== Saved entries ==
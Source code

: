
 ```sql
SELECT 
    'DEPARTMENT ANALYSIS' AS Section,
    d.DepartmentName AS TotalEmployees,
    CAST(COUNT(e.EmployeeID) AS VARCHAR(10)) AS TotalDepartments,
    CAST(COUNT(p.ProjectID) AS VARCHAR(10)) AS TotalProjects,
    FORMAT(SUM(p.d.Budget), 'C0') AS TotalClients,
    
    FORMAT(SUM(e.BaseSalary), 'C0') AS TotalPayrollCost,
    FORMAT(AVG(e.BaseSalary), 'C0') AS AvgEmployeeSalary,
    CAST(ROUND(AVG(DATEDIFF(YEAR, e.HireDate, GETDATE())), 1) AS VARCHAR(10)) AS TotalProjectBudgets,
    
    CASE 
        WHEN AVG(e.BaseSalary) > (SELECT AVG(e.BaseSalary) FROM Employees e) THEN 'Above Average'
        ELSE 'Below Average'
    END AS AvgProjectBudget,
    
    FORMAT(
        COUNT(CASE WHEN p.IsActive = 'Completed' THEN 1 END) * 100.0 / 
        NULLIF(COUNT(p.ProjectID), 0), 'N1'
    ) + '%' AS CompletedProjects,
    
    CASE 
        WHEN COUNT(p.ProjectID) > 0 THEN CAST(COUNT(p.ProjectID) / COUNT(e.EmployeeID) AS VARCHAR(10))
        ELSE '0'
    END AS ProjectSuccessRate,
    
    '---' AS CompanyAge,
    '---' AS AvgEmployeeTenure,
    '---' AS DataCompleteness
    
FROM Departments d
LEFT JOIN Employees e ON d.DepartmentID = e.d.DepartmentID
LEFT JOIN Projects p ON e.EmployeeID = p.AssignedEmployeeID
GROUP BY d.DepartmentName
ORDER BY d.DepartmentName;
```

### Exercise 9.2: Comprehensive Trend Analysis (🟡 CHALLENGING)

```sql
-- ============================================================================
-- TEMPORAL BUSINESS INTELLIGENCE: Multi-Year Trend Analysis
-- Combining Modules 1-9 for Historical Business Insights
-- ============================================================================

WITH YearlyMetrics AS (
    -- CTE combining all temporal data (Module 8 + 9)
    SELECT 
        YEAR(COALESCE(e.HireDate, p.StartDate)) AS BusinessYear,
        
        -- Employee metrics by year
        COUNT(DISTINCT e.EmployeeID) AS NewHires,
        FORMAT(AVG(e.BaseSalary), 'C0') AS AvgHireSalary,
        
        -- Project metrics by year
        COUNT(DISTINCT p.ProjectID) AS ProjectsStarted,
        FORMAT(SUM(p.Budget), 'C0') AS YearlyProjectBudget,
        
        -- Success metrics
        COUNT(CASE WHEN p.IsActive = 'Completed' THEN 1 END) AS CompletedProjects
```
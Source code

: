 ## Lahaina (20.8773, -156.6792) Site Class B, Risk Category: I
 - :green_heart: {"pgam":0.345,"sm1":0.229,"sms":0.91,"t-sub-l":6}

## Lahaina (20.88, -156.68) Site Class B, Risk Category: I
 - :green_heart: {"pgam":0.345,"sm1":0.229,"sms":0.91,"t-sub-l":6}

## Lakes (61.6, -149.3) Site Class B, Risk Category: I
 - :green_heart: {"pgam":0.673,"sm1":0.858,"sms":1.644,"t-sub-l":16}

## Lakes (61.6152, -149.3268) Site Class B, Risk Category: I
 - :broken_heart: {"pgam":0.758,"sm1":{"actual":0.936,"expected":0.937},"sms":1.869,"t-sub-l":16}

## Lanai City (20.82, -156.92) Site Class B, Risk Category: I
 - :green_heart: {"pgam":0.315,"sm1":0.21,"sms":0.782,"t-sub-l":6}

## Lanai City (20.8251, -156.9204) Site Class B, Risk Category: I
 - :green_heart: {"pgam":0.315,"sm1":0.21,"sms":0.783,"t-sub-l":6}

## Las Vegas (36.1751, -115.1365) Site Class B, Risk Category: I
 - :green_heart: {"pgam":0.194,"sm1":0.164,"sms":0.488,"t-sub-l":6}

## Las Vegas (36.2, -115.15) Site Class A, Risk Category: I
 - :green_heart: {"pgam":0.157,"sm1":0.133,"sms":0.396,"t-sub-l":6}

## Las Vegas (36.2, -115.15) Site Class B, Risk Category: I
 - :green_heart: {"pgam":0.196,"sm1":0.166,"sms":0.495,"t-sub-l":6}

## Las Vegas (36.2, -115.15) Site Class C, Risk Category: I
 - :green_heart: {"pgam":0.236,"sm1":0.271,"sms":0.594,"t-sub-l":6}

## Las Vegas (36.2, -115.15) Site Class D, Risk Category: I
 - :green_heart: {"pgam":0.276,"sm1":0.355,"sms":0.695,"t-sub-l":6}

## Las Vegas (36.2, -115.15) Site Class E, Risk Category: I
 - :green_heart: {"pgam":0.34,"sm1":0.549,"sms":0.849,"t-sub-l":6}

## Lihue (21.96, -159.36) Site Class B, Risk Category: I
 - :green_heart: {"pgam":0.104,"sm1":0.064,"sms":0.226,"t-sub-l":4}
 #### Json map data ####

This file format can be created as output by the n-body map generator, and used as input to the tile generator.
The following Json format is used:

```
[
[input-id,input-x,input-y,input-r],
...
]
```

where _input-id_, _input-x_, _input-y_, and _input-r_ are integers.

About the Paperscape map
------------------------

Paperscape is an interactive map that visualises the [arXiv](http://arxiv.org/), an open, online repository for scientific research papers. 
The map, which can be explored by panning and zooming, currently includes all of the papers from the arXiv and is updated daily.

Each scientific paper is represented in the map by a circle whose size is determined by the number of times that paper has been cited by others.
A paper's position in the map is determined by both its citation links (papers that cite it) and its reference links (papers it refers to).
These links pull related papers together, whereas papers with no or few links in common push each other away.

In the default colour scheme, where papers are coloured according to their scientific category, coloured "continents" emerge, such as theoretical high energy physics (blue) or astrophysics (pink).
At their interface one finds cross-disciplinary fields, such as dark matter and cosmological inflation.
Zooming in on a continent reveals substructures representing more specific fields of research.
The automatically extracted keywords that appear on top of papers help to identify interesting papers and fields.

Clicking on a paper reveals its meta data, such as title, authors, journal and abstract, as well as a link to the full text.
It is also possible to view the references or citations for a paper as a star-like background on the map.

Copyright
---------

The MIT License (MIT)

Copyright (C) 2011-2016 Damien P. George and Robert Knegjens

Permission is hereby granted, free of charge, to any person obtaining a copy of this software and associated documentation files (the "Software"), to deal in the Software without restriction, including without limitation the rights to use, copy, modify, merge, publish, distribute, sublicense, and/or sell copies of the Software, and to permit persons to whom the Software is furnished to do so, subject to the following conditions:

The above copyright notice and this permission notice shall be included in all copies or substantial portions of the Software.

== Directions for this task ==
Both end lines included, restate word for word the lines above from the line with "## Lahaina (20.88, -156.68)" to the line with "## Lakes (61.6152, -149.3268)", and nothing else.

== Solution ==
## Lahaina (20.88, -156.68) Site Class B, Risk Category: I
 - :green_heart: {"pgam":0.345,"sm1":0.229,"sms":0.91,"t-sub-l":6}

## Lakes (61.6, -149.3) Site Class B, Risk Category: I
 - :green_heart: {"pgam":0.673,"sm1":0.858,"sms":1.644,"t-sub-l":16}

## Lakes (61.6152, -149.3268) Site Class B, Risk Category: I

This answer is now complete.